Look through the records below for lines containing the string "also", and report how many there are, nothing else.

_Stored data_.
↓↓↓

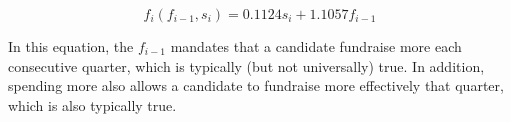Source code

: \documentclass[11pt]{article}
\begin{document}
\begin{equation*}
f_i(f_{i-1}, s_i) = 0.1124s_i + 1.1057f_{i-1}
\end{equation*}

In this equation, the $f_{i-1}$ mandates that a candidate fundraise more each
consecutive quarter, which is typically (but not universally) true. In
addition, spending more also allows a candidate to fundraise more effectively
that quarter, which is also typically true.

\end{document}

↑↑↑

_Output for this exercise_. 2